Dairy Rental Agreements
The North Central Farm Management Extension Committee reported in their 2014 Farm Building Rental Rate Survey that the average rental rate paid for milking parlor and cow housing was $12.16 per cow per month, with a range of $6.25 to $16.67. The same survey reported the average rental rate for heifer housing to be $0.31 per head per day when no labor or feed were included in the rental agreement and $2.28 per head per day when labor and feed were included in the rental agreement. The survey assumed that building tenants would provide labor and management and pay the cost of utilities and minor upkeep, while owners would generally be responsible for major repairs and insurance coverage.
It is important to remember that the average rental prices above are only averages. Actual rental rates for a particular property will depend on many factors, such as; location, condition of the facilities, and who is responsible for utilities and repairs. To get a better idea of the rental value of a specific dairy, the North Central Regional Cooperative Extension Service publication Rental Agreements for Farm Buildings and Livestock Facilities provides guidelines for establishing a rental rate.
Establishing a Lease
To protect the interests of both the tenant and property owner, lease agreements should clearly define all terms of the agreement. Items that should be clearly spelled out in a lease agreement include:
- Who is responsible for major and minor repairs to the facility?
- Who is responsible for water, electricity, and other utilities?
- Who is responsible for manure disposal?
- Who is responsible for insurance?
- What is the duration of the lease agreement?
It is also advisable for the owner and tenant to walk through the facility together at the start of the lease and document any damage and areas of concern. Maintaining an open dialog between the owner and tenant will go a long way in maintaining good relations between the parties involved.
In some countries, sharemilking agreements have become a major pathway for young people with limited capital and sometimes limited experience to enter into the dairy industry. In a sharemilking agreement, the sharemilker may initially provide the cows, while the farm owner provides the facilities, equipment, and land. Sharemilking differs from renting in that both parties (the farm owner and sharemilker) remain active in the day to day management and operation of the farm, with the sharemilker taking on more responsibility as he or she builds equity and experience.
Before entering into a formal sharemilking agreement, it is advisable for the future sharemilker to start out as an employee of the dairy. This allows both the farm owner and future sharemilker the opportunity to learn how they work together.

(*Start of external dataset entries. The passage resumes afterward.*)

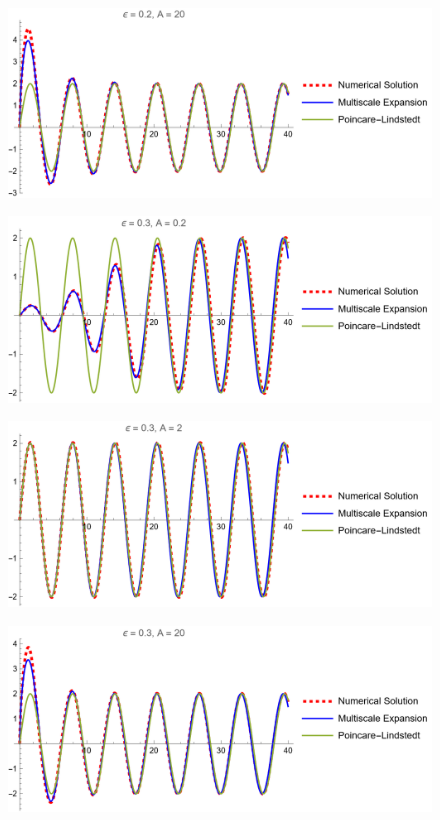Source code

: \documentclass[12pt]{report}
\begin{document}
\begin{solution}
\begin{enumerate}
\begin{figure}[H]
        \end{figure}
        \begin{figure}[H]
            \center
            \includegraphics[width=.8\textwidth]{plots/2c9.png}
        \end{figure}
        \begin{figure}[H]
            \center
            \includegraphics[width=.8\textwidth]{plots/2c10.png}
        \end{figure}
        \begin{figure}[H]
            \center
            \includegraphics[width=.8\textwidth]{plots/2c11.png}
        \end{figure}
        \begin{figure}[H]
            \center
            \includegraphics[width=.8\textwidth]{plots/2c12.png}
        \end{figure}
    

\end{enumerate}
\end{solution}
\end{document}
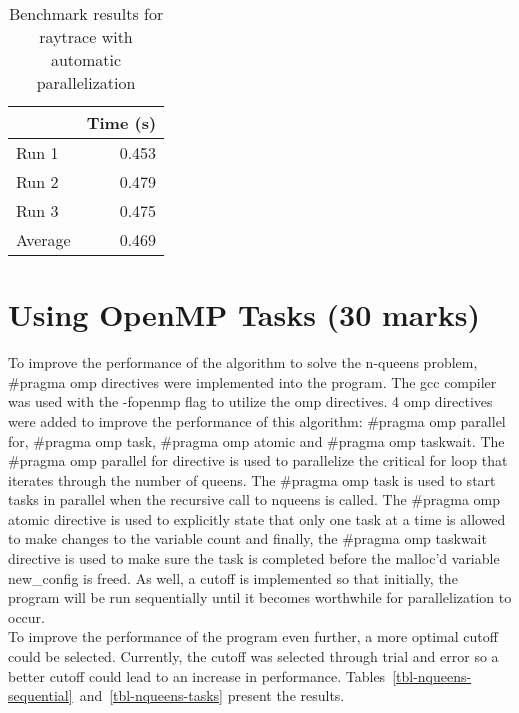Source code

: \documentclass[12pt]{article}
\begin{document}
\begin{table}[H]
  \centering
  \begin{tabular}{lr}
    & {\bf Time (s)} \\
    \hline
    Run 1 & 0.453 \\
    Run 2 & 0.479 \\
    Run 3 & 0.475 \\
    \hline
    Average & 0.469 \\
  \end{tabular}
  \caption{Benchmark results for raytrace with automatic parallelization}
  \label{tbl-raytrace-automatic}
\end{table}


\section*{Using OpenMP Tasks (30 marks)}

To improve the performance of the algorithm to solve the n-queens problem, \#pragma omp directives were implemented into the program. The gcc compiler was used with the -fopenmp flag to utilize the omp directives. 4 omp directives were added to improve the performance of this algorithm: \#pragma omp parallel for, \#pragma omp task, \#pragma omp atomic and \#pragma omp taskwait. The \#pragma omp parallel for directive is used to parallelize the critical for loop that iterates through the number of queens. The \#pragma omp task is used to start tasks in parallel when the recursive call to nqueens is called. The \#pragma omp atomic directive is used to explicitly state that only one task at a time is allowed to make changes to the variable count and finally, the \#pragma omp taskwait directive is used to make sure the task is completed before the malloc'd variable new\_config is freed. As well, a cutoff is implemented so that initially, the program will be run sequentially until it becomes worthwhile for parallelization to occur.
\\
To improve the performance of the program even further, a more optimal cutoff could be selected. Currently, the cutoff was selected through trial and error so a better cutoff could lead to an increase in performance. Tables~\ref{tbl-nqueens-sequential}~and~\ref{tbl-nqueens-tasks} present the results. 
\end{document}

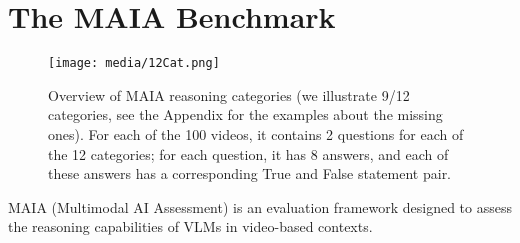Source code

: \section{The MAIA Benchmark}

\begin{figure*}[h]
    \centering
  \texttt{[image: media/12Cat.png]}
  \caption{Overview of  MAIA reasoning categories (we illustrate 9/12 categories, see the Appendix for the examples about the missing ones). For each of the 100 videos, it contains 2 questions for each of the 12 categories; for each question, it has 8 answers, and each of these answers has a corresponding True and False statement pair.}
  \label{fig:MAIA_overview}
\end{figure*}


MAIA (Multimodal AI Assessment) is an evaluation framework designed to assess the reasoning  capabilities of VLMs in video-based contexts. 




 




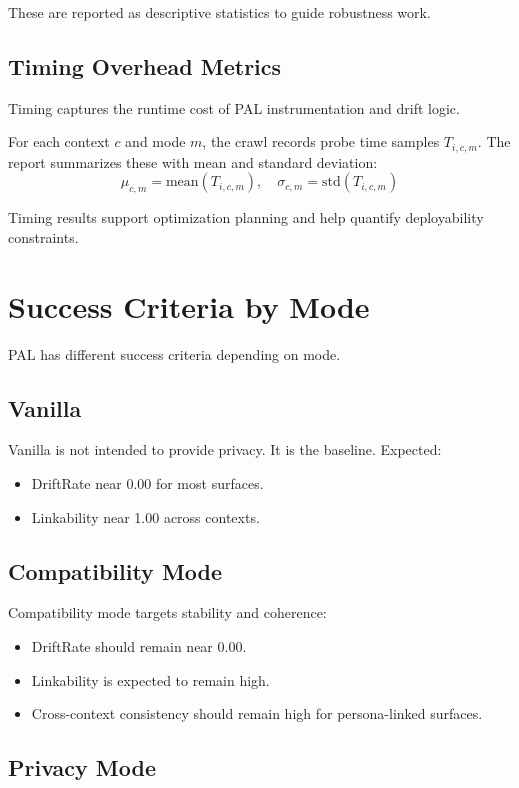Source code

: \documentclass[11pt]{report}
\begin{document}
These are reported as descriptive statistics to guide robustness work.

\subsection{Timing Overhead Metrics}

Timing captures the runtime cost of PAL instrumentation and drift logic.

For each context $c$ and mode $m$, the crawl records probe time samples $T_{i,c,m}$.
The report summarizes these with mean and standard deviation:
\[
\mu_{c,m} = \text{mean}(T_{i,c,m}), \quad \sigma_{c,m} = \text{std}(T_{i,c,m})
\]

Timing results support optimization planning and help quantify deployability constraints.

\section{Success Criteria by Mode}

PAL has different success criteria depending on mode.

\subsection{Vanilla}

Vanilla is not intended to provide privacy. It is the baseline.
Expected:
\begin{itemize}
    \item DriftRate near 0.00 for most surfaces.
    \item Linkability near 1.00 across contexts.
\end{itemize}

\subsection{Compatibility Mode}

Compatibility mode targets stability and coherence:
\begin{itemize}
    \item DriftRate should remain near 0.00.
    \item Linkability is expected to remain high.
    \item Cross-context consistency should remain high for persona-linked surfaces.
\end{itemize}

\subsection{Privacy Mode}
\end{document}

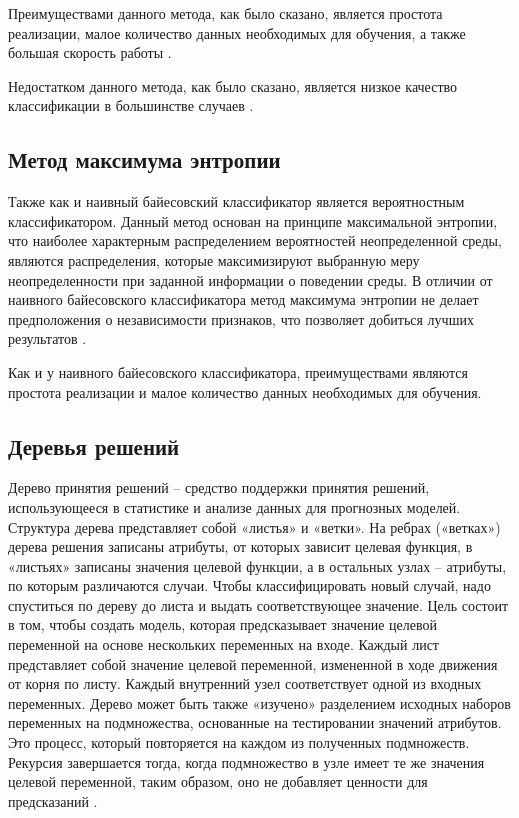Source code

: \documentclass[a4paper,14pt, unknownkeysallowed]{extreport}
\begin{document}
	Преимуществами данного метода, как было сказано, является простота реализации, малое количество данных необходимых для
	обучения, а также большая скорость работы \cite{Samigulin, Noskov}.
	
	Недостатком данного метода, как было сказано, является низкое качество классификации в большинстве случаев \cite{Samigulin}.
	
	\subsection{Метод максимума энтропии}
	
	Также как и наивный байесовский классификатор является вероятностным классификатором. Данный метод основан на принципе максимальной энтропии, что наиболее характерным распределением вероятностей неопределенной среды, являются распределения, которые максимизируют выбранную меру неопределенности при заданной информации о поведении среды. В отличии от наивного байесовского классификатора метод максимума энтропии не делает предположения о независимости признаков, что позволяет добиться лучших результатов \cite{Samigulin}. 
	
	Как и у наивного байесовского классификатора, преимуществами являются простота реализации и малое количество данных необходимых для обучения.
	
	\subsection{Деревья решений}
	
	Дерево принятия решений -- средство поддержки принятия решений, использующееся в статистике и анализе данных для прогнозных моделей. Структура дерева представляет собой «листья» и «ветки». На ребрах («ветках») дерева решения записаны атрибуты, от которых зависит целевая функция, в «листьях» записаны значения целевой функции, а в остальных узлах -- атрибуты, по которым различаются случаи. Чтобы классифицировать новый случай, надо спуститься по дереву до листа и выдать соответствующее значение. Цель состоит в том, чтобы создать модель, которая предсказывает значение целевой переменной на основе нескольких переменных на входе. Каждый лист представляет собой значение целевой переменной, измененной в ходе движения от корня по листу. Каждый внутренний узел соответствует одной из входных переменных. Дерево может быть также «изучено» разделением исходных наборов переменных на подмножества, основанные на тестировании значений атрибутов. Это процесс, который повторяется на каждом из полученных подмножеств. Рекурсия завершается тогда, когда подмножество в узле имеет те же значения целевой переменной, таким образом, оно не добавляет ценности для предсказаний \cite{Noskov}.
	
\end{document}
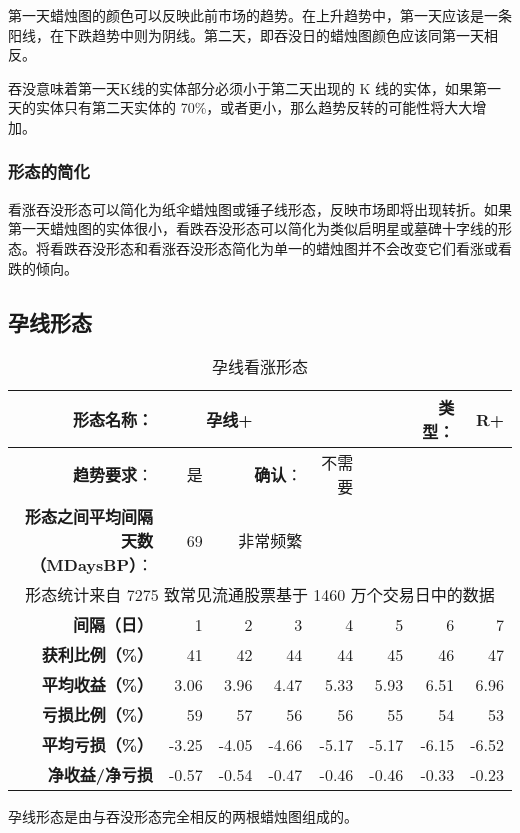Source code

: 第一天蜡烛图的颜色可以反映此前市场的趋势。在上升趋势中，第一天应该是一条阳线，在下跌趋势中则为阴线。第二天，即吞没日的蜡烛图颜色应该同第一天相反。

吞没意味着第一天K线的实体部分必须小于第二天出现的 K 线的实体，如果第一天的实体只有第二天实体的 70\%，或者更小，那么趋势反转的可能性将大大增加。
\subsubsection*{形态的简化}
看涨吞没形态可以简化为纸伞蜡烛图或锤子线形态，反映市场即将出现转折。如果第一天蜡烛图的实体很小，看跌吞没形态可以简化为类似启明星或墓碑十字线的形态。将看跌吞没形态和看涨吞没形态简化为单一的蜡烛图并不会改变它们看涨或看跌的倾向。
\subsection{孕线形态}
\begin{table}[!ht]
    \centering
    \caption{孕线看涨形态}
    \begin{tabular}{|r|r|r|r|r|r|r|r|}
        \hline
        \textbf{形态名称}：                & \multicolumn{2}{r}{孕线+} & ~                                 & ~     & ~     & \textbf{类型}： & R+            \\ \hline
        \textbf{趋势要求}：                & 是                       & \multicolumn{2}{r|}{\textbf{确认}：} & 不需要   & ~     & ~            & ~             \\ \hline
        \textbf{形态之间平均间隔天数（MDaysBP）}： & 69                      & \multicolumn{2}{r|}{非常频繁}         & ~     & ~     & ~            & ~             \\ \hline
        \multicolumn{8}{|c|}{形态统计来自 7275 致常见流通股票基于 1460 万个交易日中的数据}                                                                                 \\ \hline
        \textbf{间隔（日）}                & 1                       & 2                                 & 3     & 4     & 5            & 6     & 7     \\ \hline
        \textbf{获利比例（\%）}             & 41                      & 42                                & 44    & 44    & 45           & 46    & 47    \\ \hline
        \textbf{平均收益（\%）}             & 3.06                    & 3.96                              & 4.47  & 5.33  & 5.93         & 6.51  & 6.96  \\ \hline
        \textbf{亏损比例（\%）}             & 59                      & 57                                & 56    & 56    & 55           & 54    & 53    \\ \hline
        \textbf{平均亏损（\%）}             & -3.25                   & -4.05                             & -4.66 & -5.17 & -5.17        & -6.15 & -6.52 \\ \hline
        \textbf{净收益/净亏损 }             & -0.57                   & -0.54                             & -0.47 & -0.46 & -0.46        & -0.33 & -0.23 \\ \hline
    \end{tabular}
\end{table}
孕线形态是由与吞没形态完全相反的两根蜡烛图组成的。
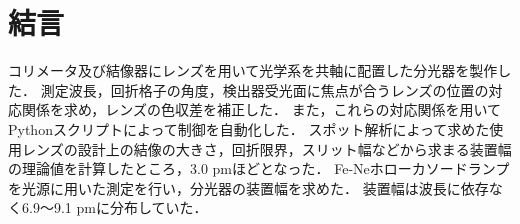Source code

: \chapter{結言}
コリメータ及び結像器にレンズを用いて光学系を共軸に配置した分光器を製作した．
測定波長，回折格子の角度，検出器受光面に焦点が合うレンズの位置の対応関係を求め，レンズの色収差を補正した．
また，これらの対応関係を用いてPythonスクリプトによって制御を自動化した．
スポット解析によって求めた使用レンズの設計上の結像の大きさ，回折限界，スリット幅などから求まる装置幅の理論値を計算したところ，3.0 pmほどとなった．
Fe-Neホローカソードランプを光源に用いた測定を行い，分光器の装置幅を求めた．
装置幅は波長に依存なく6.9～9.1 pmに分布していた．

\label{chap:conclusion}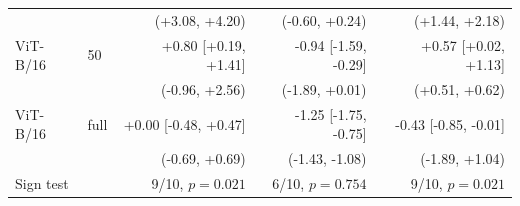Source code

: \begin{table}[H]
\begin{tabular}{llrrr}
 & & (+3.08, +4.20) & (-0.60, +0.24) & (+1.44, +2.18) \\
ViT-B/16 & 50 & +0.80 [+0.19, +1.41] & -0.94 [-1.59, -0.29] & +0.57 [+0.02, +1.13] \\
 & & (-0.96, +2.56) & (-1.89, +0.01) & (+0.51, +0.62) \\
ViT-B/16 & full & +0.00 [-0.48, +0.47] & -1.25 [-1.75, -0.75] & -0.43 [-0.85, -0.01] \\
 & & (-0.69, +0.69) & (-1.43, -1.08) & (-1.89, +1.04) \\
\midrule
\multicolumn{2}{l}{Sign test} & 9/10, $p=0.021$ & 6/10, $p=0.754$ & 9/10, $p=0.021$ \\
\bottomrule
\end{tabular}
\end{table}
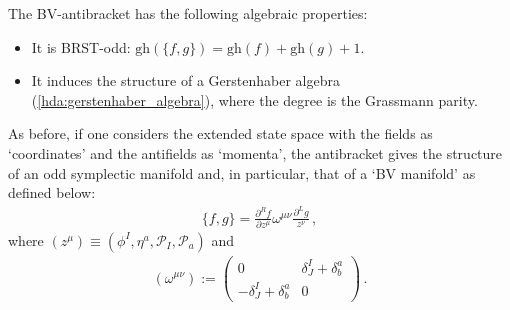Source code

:     \begin{property}
        The BV-antibracket has the following algebraic properties:
        \begin{itemize}
            \item It is BRST-odd: $\mathrm{gh}(\{f,g\}) = \mathrm{gh}(f)+\mathrm{gh}(g)+1$.
            \item It induces the structure of a Gerstenhaber algebra (\cref{hda:gerstenhaber_algebra}), where the degree is the Grassmann parity.
        \end{itemize}
        As before, if one considers the extended state space with the fields as `coordinates' and the antifields as `momenta', the antibracket gives the structure of an odd symplectic manifold and, in particular, that of a `BV manifold' as defined below:
        \begin{gather}
            \{f,g\} = \frac{\partial^Rf}{\partial z^\mu}\omega^{\mu\nu}\frac{\partial^Lg}{z^\nu}\,,
        \end{gather}
        where $(z^\mu)\equiv(\phi^I,\eta^a,\mathcal{P}_I,\mathcal{P}_a)$ and
        \begin{gather}
            (\omega^{\mu\nu}) :=
            \begin{pmatrix}
                0&\delta^I_J+\delta^a_b\\
                -\delta^I_J+\delta^a_b&0
            \end{pmatrix}\,.
        \end{gather}
    \end{property}

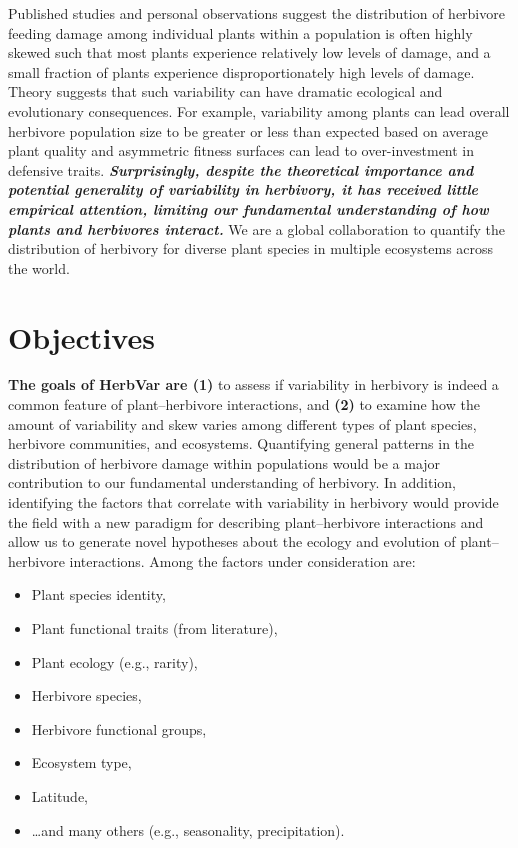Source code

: \documentclass[
  letterpaper,
  DIV=11,
  numbers=noendperiod]{scrreprt}
\providecommand{\tightlist}{%
  \setlength{\itemsep}{0pt}\setlength{\parskip}{0pt}}\usepackage{longtable,booktabs,array}
\begin{document}
Published studies and personal observations suggest the distribution of
herbivore feeding damage among individual plants within a population is
often highly skewed such that most plants experience relatively low
levels of damage, and a small fraction of plants experience
disproportionately high levels of damage. Theory suggests that such
variability can have dramatic ecological and evolutionary consequences.
For example, variability among plants can lead overall herbivore
population size to be greater or less than expected based on average
plant quality and asymmetric fitness surfaces can lead to
over-investment in defensive traits. \textbf{\emph{Surprisingly, despite
the theoretical importance and potential generality of variability in
herbivory, it has received little empirical attention, limiting our
fundamental understanding of how plants and herbivores interact.}} We
are a global collaboration to quantify the distribution of herbivory for
diverse plant species in multiple ecosystems across the world.

\section{Objectives}\label{objectives}

\textbf{The goals of HerbVar are (1)} to assess if variability in
herbivory is indeed a common feature of plant--herbivore interactions,
and \textbf{(2)} to examine how the amount of variability and skew
varies among different types of plant species, herbivore communities,
and ecosystems. Quantifying general patterns in the distribution of
herbivore damage within populations would be a major contribution to our
fundamental understanding of herbivory. In addition, identifying the
factors that correlate with variability in herbivory would provide the
field with a new paradigm for describing plant--herbivore interactions
and allow us to generate novel hypotheses about the ecology and
evolution of plant--herbivore interactions. Among the factors under
consideration are:

\begin{itemize}
\tightlist
\item
  Plant species identity,
\item
  Plant functional traits (from literature),
\item
  Plant ecology (e.g., rarity),
\item
  Herbivore species,
\item
  Herbivore functional groups,
\item
  Ecosystem type,
\item
  Latitude,
\item
  \ldots and many others (e.g., seasonality, precipitation).
\end{itemize}
\end{document}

If personality conflicts exist between the parties it is better to find out before farm finances become too interconnected.
Similar to a rental agreement a sharemilking agreement should be well defined at the beginning of the partnership. Things that need to be considered include:
- Clearly define what each party brings to the agreement.
- When will the agreement begin and end.
- How will assets be divided at the end of the agreement or if the agreement needs to be ended prematurely?
- How will expenses and income be divided?
- How will the sharemilker increase equity and ownership in the dairy?